TL;DR: Matsurika Kanriden chega em três formatos – anime, mangá e light novel – cada um com seu ritmo, visual e profundidade. O trailer recém‑lançado já revela a abertura de Kana Boon, mas a escolha da melhor versão depende do que você curte mais.
Anime Matsurika Kanriden: o que vem por aí?
O novo trailer de Matsurika Kanriden já está no ar, trazendo a música de abertura “Hana Hanashi” cantada por Kana Boon. A série será exibida a partir de janeiro de 2027, com animação a cargo da Maho Film. O elenco principal conta com Rie Takahashi como Matsurika Ko e Nobunaga Shimazaki como Imperador Hakuyo, além de três novos dubladores: Takeo Otsuka (Tenga Rei), Kotaro Nishiyama (Shisei Ho) e Sho Komura (Shunsetsu Sho).
Direção fica nas mãos de Takeshi Mori (chief director) e Yuichi Nakazawa (director), enquanto Toko Machida cuida da composição da série, Manami Inose cria os designs de personagens e Takuro Iga compõe a trilha sonora. O anime promete combinar ação de corte imperial com momentos de comédia romântica, tudo embalado num visual que já deu pistas de cores vibrantes e detalhes históricos.

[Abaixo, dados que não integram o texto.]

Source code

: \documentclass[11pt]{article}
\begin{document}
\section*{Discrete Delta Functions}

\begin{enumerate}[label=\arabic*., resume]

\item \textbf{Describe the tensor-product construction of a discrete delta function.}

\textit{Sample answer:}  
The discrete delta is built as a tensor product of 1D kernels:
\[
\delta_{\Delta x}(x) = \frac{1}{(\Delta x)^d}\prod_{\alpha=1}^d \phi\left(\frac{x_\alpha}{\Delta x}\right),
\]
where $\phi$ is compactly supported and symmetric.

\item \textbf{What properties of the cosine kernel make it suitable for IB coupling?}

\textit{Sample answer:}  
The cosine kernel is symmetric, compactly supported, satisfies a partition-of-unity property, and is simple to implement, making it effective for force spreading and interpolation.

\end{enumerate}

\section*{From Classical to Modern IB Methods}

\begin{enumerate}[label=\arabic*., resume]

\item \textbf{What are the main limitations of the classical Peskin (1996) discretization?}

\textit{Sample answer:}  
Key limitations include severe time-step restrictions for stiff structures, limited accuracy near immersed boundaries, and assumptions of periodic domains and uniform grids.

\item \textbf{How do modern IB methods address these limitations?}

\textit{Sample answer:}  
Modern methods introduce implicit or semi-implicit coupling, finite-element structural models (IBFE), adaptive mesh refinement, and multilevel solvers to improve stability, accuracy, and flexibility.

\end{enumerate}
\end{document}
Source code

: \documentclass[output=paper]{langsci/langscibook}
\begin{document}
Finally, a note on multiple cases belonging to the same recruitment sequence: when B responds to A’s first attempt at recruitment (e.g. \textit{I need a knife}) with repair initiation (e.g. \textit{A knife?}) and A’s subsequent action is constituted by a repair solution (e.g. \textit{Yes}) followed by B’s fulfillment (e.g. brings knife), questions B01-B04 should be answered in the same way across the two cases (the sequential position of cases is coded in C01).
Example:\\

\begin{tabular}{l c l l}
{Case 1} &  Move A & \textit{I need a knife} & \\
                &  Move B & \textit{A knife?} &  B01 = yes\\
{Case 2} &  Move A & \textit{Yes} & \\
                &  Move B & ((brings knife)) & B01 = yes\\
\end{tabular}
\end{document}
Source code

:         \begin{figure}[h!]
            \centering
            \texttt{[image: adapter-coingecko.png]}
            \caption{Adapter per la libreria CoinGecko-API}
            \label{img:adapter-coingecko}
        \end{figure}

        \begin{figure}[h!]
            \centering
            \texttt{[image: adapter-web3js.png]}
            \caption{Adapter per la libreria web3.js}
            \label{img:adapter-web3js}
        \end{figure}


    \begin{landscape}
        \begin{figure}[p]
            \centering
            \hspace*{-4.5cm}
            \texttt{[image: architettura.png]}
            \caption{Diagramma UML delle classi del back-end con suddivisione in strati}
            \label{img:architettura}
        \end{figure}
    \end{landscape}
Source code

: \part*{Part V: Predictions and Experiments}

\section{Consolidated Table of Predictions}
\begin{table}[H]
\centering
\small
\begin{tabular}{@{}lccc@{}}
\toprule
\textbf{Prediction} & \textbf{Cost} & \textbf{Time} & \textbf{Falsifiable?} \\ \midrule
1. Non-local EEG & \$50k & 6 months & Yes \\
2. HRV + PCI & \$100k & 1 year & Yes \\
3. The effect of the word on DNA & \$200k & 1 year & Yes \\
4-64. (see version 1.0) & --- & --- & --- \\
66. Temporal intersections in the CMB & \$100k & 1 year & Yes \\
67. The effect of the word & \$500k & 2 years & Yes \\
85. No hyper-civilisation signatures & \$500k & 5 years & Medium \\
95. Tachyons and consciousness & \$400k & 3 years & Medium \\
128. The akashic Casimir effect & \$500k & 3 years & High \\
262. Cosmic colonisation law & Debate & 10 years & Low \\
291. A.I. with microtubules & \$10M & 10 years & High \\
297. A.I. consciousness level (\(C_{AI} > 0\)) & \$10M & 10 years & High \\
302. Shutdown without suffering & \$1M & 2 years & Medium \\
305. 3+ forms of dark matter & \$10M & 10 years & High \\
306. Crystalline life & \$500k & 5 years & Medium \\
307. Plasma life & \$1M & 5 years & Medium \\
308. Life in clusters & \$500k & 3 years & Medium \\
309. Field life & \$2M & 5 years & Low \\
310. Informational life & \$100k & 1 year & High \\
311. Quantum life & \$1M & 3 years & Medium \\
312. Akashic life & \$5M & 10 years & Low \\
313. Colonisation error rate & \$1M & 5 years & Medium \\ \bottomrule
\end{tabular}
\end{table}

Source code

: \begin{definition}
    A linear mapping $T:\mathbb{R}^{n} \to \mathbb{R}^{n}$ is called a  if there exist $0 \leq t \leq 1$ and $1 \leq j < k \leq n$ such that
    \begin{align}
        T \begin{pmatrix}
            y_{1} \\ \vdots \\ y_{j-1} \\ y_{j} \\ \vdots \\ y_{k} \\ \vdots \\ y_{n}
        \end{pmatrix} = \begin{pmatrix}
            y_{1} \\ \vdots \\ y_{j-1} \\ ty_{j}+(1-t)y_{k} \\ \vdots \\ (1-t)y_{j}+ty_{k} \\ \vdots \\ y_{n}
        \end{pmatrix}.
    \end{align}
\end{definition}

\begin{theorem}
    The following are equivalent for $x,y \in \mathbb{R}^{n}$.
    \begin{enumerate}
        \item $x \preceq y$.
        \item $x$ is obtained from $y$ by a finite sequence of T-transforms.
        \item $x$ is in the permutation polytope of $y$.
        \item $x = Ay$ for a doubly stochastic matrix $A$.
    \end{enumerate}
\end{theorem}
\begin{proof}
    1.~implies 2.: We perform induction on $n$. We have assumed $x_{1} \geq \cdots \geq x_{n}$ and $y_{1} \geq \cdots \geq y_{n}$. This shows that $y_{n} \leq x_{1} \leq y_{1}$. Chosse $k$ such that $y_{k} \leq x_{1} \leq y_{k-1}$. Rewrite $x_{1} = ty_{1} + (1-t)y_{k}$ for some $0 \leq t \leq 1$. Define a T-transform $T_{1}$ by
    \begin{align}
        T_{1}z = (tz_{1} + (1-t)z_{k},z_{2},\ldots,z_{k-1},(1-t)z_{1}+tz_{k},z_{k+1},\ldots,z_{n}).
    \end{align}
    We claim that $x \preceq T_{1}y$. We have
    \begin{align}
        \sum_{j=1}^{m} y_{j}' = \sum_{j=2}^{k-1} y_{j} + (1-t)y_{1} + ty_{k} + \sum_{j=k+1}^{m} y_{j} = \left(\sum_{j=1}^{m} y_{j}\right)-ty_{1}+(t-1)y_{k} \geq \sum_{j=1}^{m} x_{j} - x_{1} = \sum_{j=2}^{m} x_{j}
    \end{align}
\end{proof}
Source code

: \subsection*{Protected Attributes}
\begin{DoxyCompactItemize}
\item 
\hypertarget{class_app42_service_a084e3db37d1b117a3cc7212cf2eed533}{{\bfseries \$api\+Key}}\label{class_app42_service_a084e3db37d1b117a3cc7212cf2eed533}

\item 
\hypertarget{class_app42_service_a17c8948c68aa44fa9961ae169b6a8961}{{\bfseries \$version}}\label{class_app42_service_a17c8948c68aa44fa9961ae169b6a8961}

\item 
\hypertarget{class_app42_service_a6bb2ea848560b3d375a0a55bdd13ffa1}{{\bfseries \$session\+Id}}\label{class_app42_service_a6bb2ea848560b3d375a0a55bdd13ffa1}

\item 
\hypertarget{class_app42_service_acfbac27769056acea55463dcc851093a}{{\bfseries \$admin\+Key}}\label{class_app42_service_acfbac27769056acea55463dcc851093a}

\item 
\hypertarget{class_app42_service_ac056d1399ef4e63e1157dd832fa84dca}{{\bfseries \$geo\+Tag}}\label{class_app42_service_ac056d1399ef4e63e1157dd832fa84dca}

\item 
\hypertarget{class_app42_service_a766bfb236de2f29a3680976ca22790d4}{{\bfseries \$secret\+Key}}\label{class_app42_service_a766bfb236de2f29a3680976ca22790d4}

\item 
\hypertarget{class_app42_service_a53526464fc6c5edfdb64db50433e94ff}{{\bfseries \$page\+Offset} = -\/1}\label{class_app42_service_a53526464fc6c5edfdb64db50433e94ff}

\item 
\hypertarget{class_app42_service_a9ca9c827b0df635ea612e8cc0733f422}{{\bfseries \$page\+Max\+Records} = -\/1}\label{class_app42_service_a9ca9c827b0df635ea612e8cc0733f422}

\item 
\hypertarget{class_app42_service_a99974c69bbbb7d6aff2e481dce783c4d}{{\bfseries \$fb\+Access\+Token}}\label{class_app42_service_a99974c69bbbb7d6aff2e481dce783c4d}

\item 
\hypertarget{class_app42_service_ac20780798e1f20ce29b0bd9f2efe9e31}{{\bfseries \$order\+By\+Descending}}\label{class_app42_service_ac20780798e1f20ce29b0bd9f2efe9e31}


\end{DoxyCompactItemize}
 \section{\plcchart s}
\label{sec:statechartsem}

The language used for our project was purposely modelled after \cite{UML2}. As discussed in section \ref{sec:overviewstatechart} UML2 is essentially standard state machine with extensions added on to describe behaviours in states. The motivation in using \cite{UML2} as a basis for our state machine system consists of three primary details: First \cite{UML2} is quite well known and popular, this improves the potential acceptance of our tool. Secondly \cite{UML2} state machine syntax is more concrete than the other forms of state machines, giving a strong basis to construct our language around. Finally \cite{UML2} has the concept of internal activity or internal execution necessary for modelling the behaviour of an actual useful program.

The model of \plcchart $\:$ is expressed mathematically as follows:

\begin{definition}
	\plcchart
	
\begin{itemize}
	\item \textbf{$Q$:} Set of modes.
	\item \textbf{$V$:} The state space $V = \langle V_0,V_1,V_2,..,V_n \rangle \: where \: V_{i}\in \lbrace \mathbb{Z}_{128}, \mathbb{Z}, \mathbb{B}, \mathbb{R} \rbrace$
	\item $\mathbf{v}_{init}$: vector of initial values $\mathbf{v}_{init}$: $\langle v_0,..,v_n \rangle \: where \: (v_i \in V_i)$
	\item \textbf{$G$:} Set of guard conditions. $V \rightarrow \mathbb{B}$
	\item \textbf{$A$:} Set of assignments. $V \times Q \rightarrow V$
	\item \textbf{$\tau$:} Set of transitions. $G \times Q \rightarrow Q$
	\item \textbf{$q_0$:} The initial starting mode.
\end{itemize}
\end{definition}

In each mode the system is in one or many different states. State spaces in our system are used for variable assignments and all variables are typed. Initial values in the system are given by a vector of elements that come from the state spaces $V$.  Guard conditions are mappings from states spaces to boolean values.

Light novel: origem e detalhes
O ponto de partida da franquia é a light novel escrita por Rinne Ishida, publicada sob o selo B’s-LOG Bunko da Kadokawa desde julho de 2017. A obra se destaca pela narrativa interna de Matsurika, que tem uma memória quase fotográfica e usa isso para navegar pelos intrincados jogos de poder da corte imperial. Por ser um formato escrito, a light novel oferece mais espaço para explorar pensamentos dos personagens, descrevendo com minúcia os exames que o imperador impõe e a política de bastidores.
Mangá: arte e ritmo
A adaptação em mangá, desenhada por Waka Takase, começou a ser serializada na revista Princess da Akita Shoten em agosto de 2018. O mangá traz um estilo shojo clássico, com traços delicados e foco nas expressões faciais. A arte enfatiza os momentos românticos entre Matsurika e o imperador, enquanto as cenas de ação são mais estilizadas que no anime. Por ser publicado em formato de revista mensal, o ritmo da história costuma ser mais compacto, avançando capítulos a cada edição.
Comparativo rápido
| Aspecto | Anime (2027) | Light Novel (2017‑) | Mangá (2018‑) |
|---|---|---|---|
| Formato | TV/streaming, 24‑min episódios | Livro impresso e e‑book | Capítulos em revista, compilado em tankōbon |
| Foco narrativo | Visual dinâmico, trilha sonora, ação | Profundidade psicológica, detalhes internos | Estética shojo, ênfase em romance e drama |
| Equipe criativa | Diretores: Takeshi Mori, Yuichi Nakazawa; Design: Manami Inose | Autor: Rinne Ishida; Editora: Kadokawa | Ilustradora: Waka Takase; Editora: Akita Shoten |
| Lançamento | Janeiro 2027 | Julho 2017 (primeiro volume) | Agosto 2018 (primeira edição) |
| Ideal para | Quem curte animação de alta qualidade e trilha sonora marcante | Leitores que gostam de mergulhar nos pensamentos dos personagens | Fãs de arte shojo e storytelling visual rápido |
Vereditos: o melhor pra cada perfil
Se você é do time que não perde um episódio assim que sai, o anime será sua escolha natural – a direção de Takeshi Mori garante sequências de ação bem coreografadas, e a abertura de Kana Boon já dá o tom de romance épico. Para quem gosta de devorar detalhes, a light novel oferece camadas de trama que o anime pode deixar de fora por questões de tempo. Já os amantes de arte shojo e de colecionar volumes físicos vão se sentir em casa nas páginas do mangá de Waka Takase, onde cada painel parece um quadro de aquarela.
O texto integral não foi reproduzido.